Every "secure server" has to have a certificate; this is a text file that certifies that the server is encrypting.

I've been getting my certificates from Comodo, because I decided that Verisign were too expensive. They seem to be part of Symantec now, and Symantec want $399 per year for a cert, $1999 for a wildcard cert (which covers all subdomains of a domain name). 

Eyewatering.

Also, Chrome will soon be untrusting Symantec certs. It's a sad story.

Comodo were charging me $60/year. Now it's £90, more than twice what it used to be. Feh. Godaddy are a bit cheaper, about  $60/year, but they warn you that it will be $75 when you renew.

I'm already using Letsencrypt.org for a few dozen domain names. Their big advantage is that it's free. Certs last for 90 days, but they make it easy to automate refreshing them.

So I thought, how about using this for my Secure Server? There's only one drawback to the certs from Letsencypt, and that is that they don't certify the name of the organisation. But when was the last time you checked the cert on a secured web site to verify that it really was the organisation you thought it was?  As long as the lock thing is shouling locked, and no alarming popups pop up, it should be fine.

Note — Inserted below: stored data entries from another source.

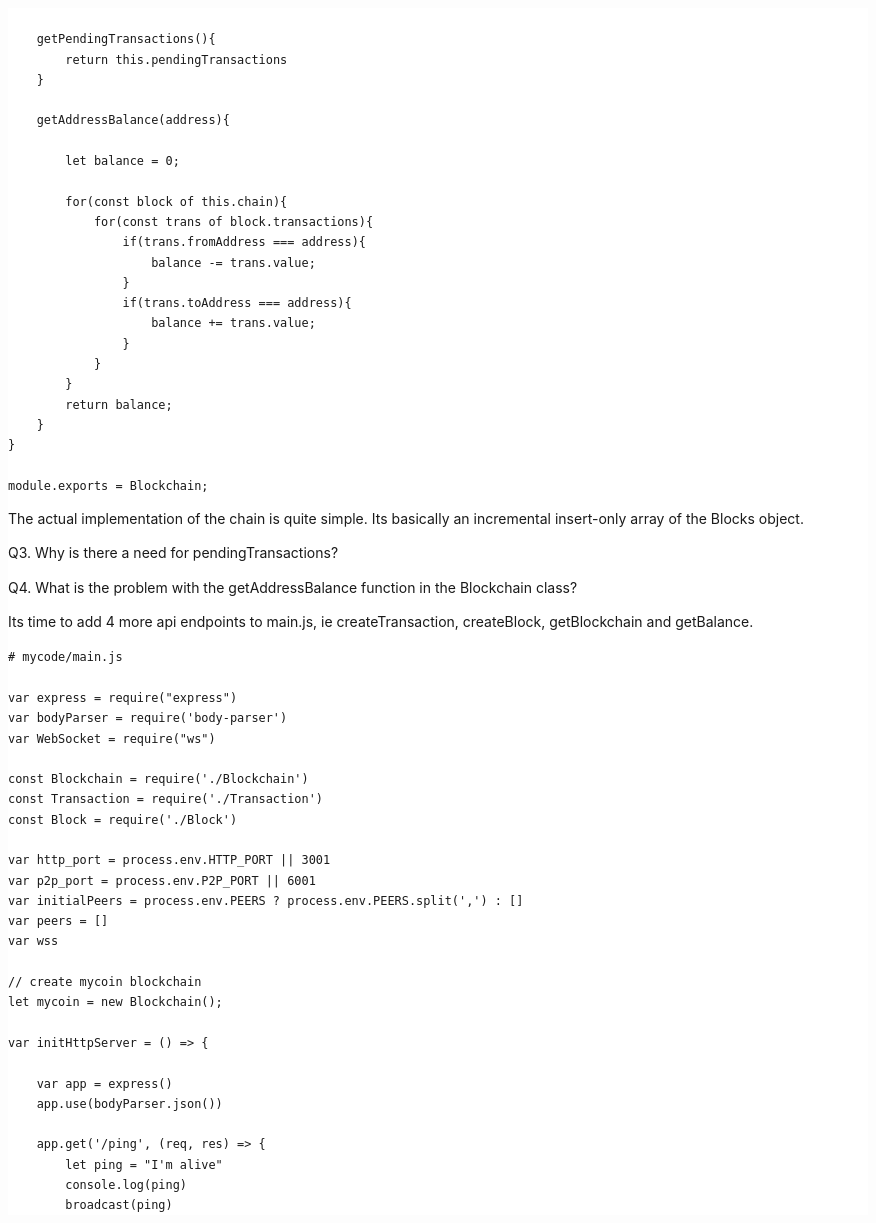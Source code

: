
 ```

    getPendingTransactions(){
        return this.pendingTransactions
    }

    getAddressBalance(address){

        let balance = 0;

        for(const block of this.chain){
            for(const trans of block.transactions){
                if(trans.fromAddress === address){
                    balance -= trans.value;
                }
                if(trans.toAddress === address){
                    balance += trans.value;
                }
            }
        }
        return balance;
    }
}

module.exports = Blockchain;
```

The actual implementation of the chain is quite simple. Its basically an incremental insert-only array of the Blocks object.

Q3. Why is there a need for pendingTransactions?

Q4. What is the problem with the getAddressBalance function in the Blockchain class?

Its time to add 4 more api endpoints to main.js, ie createTransaction, createBlock, getBlockchain and getBalance.

```
# mycode/main.js

var express = require("express")
var bodyParser = require('body-parser')
var WebSocket = require("ws")

const Blockchain = require('./Blockchain')
const Transaction = require('./Transaction')
const Block = require('./Block')

var http_port = process.env.HTTP_PORT || 3001
var p2p_port = process.env.P2P_PORT || 6001
var initialPeers = process.env.PEERS ? process.env.PEERS.split(',') : []
var peers = []
var wss

// create mycoin blockchain
let mycoin = new Blockchain();

var initHttpServer = () => {

    var app = express()
    app.use(bodyParser.json())

    app.get('/ping', (req, res) => {
        let ping = "I'm alive"
        console.log(ping)
        broadcast(ping)
```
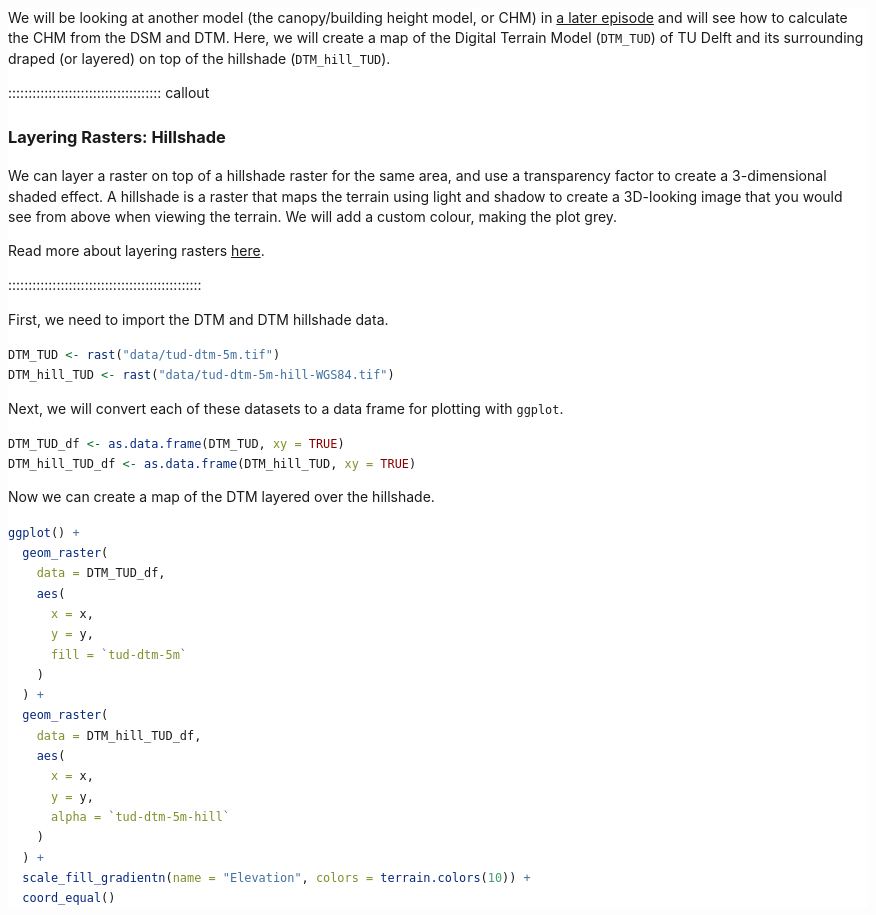 </div>

We will be looking at another model (the canopy/building height model, or CHM) in [a later episode](../episodes/13-raster-calculations.Rmd) and will see how to calculate the CHM from the DSM and DTM. Here, we will create a map of the Digital Terrain Model (`DTM_TUD`) of TU Delft and its surrounding draped (or layered) on top of the hillshade (`DTM_hill_TUD`). 

:::::::::::::::::::::::::::::::::::::: callout

### Layering Rasters: Hillshade

We can layer a raster on top of a hillshade raster for the same area, and use a transparency factor to create a 3-dimensional shaded effect. A hillshade is a raster that maps the terrain using light and shadow to create a 3D-looking image that you would see from above when viewing the terrain. We will add a custom colour, making the plot grey.

Read more about layering rasters [here](https://datacarpentry.org/r-raster-vector-geospatial/instructor/02-raster-plot.html#layering-rasters).

::::::::::::::::::::::::::::::::::::::::::::::::

First, we need to import the DTM and DTM hillshade data.


``` r
DTM_TUD <- rast("data/tud-dtm-5m.tif")
DTM_hill_TUD <- rast("data/tud-dtm-5m-hill-WGS84.tif")
```

Next, we will convert each of these datasets to a data frame for plotting with `ggplot`.

``` r
DTM_TUD_df <- as.data.frame(DTM_TUD, xy = TRUE)
DTM_hill_TUD_df <- as.data.frame(DTM_hill_TUD, xy = TRUE)
```

Now we can create a map of the DTM layered over the hillshade.

``` r
ggplot() +
  geom_raster(
    data = DTM_TUD_df,
    aes(
      x = x,
      y = y,
      fill = `tud-dtm-5m`
    )
  ) +
  geom_raster(
    data = DTM_hill_TUD_df,
    aes(
      x = x,
      y = y,
      alpha = `tud-dtm-5m-hill`
    )
  ) +
  scale_fill_gradientn(name = "Elevation", colors = terrain.colors(10)) +
  coord_equal()
```
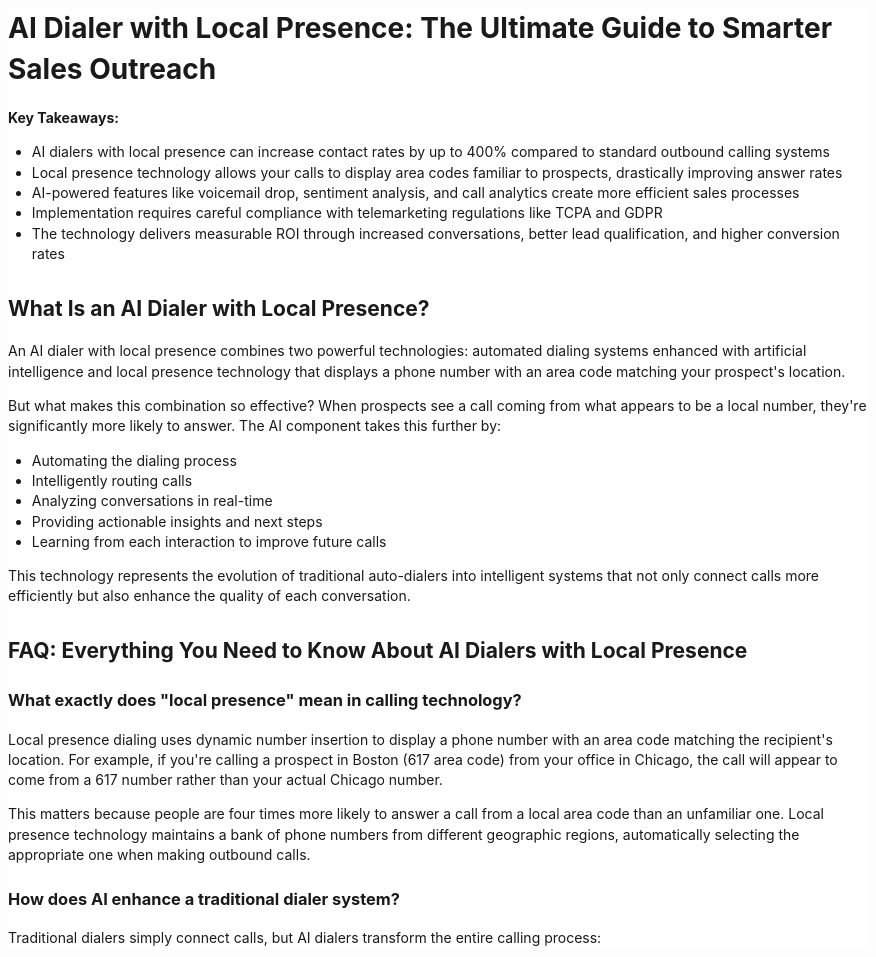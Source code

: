 # AI Dialer with Local Presence: The Ultimate Guide to Smarter Sales Outreach

**Key Takeaways:**
- AI dialers with local presence can increase contact rates by up to 400% compared to standard outbound calling systems
- Local presence technology allows your calls to display area codes familiar to prospects, drastically improving answer rates
- AI-powered features like voicemail drop, sentiment analysis, and call analytics create more efficient sales processes
- Implementation requires careful compliance with telemarketing regulations like TCPA and GDPR
- The technology delivers measurable ROI through increased conversations, better lead qualification, and higher conversion rates

## What Is an AI Dialer with Local Presence?

An AI dialer with local presence combines two powerful technologies: automated dialing systems enhanced with artificial intelligence and local presence technology that displays a phone number with an area code matching your prospect's location.

But what makes this combination so effective? When prospects see a call coming from what appears to be a local number, they're significantly more likely to answer. The AI component takes this further by:

- Automating the dialing process
- Intelligently routing calls
- Analyzing conversations in real-time
- Providing actionable insights and next steps
- Learning from each interaction to improve future calls

This technology represents the evolution of traditional auto-dialers into intelligent systems that not only connect calls more efficiently but also enhance the quality of each conversation.

## FAQ: Everything You Need to Know About AI Dialers with Local Presence

### What exactly does "local presence" mean in calling technology?

Local presence dialing uses dynamic number insertion to display a phone number with an area code matching the recipient's location. For example, if you're calling a prospect in Boston (617 area code) from your office in Chicago, the call will appear to come from a 617 number rather than your actual Chicago number.

This matters because people are four times more likely to answer a call from a local area code than an unfamiliar one. Local presence technology maintains a bank of phone numbers from different geographic regions, automatically selecting the appropriate one when making outbound calls.

### How does AI enhance a traditional dialer system?

Traditional dialers simply connect calls, but AI dialers transform the entire calling process:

So I downloaded certbot-auto, and made myself a free wildcard cert (the thing that Symantec wants $1999 for) and made myself a wildcard cert. I checked the server with Qualys SSL Labs and got an A+ rating, that's as high as it goes.

I just checked Barclays, my bank, and they only got a B! Naughty Barclays are still using SSL 3, which is known to be insecure.

So, while I was overhauling things, I also brought the server up to the latest Fedora, version 28, and the latest Apache web server, 2.4.33. And I also made a backup server, so I can slide that in immediately if the hardware goes pearshaped.

While I was building it, I had a bit of a clear-out of faulty motherboards. It seems to me that motherboards wear out; I'm guessing it's the capacitors. Anyway, that left me with a bunch of CPUs for which I had no motherboard. So I went to Ebay.

I found a guy selling suitable motherboards for £7 each, which sounded good until I noticed that each one came with a CPU and memory. Better than good! So I bought all six that he had.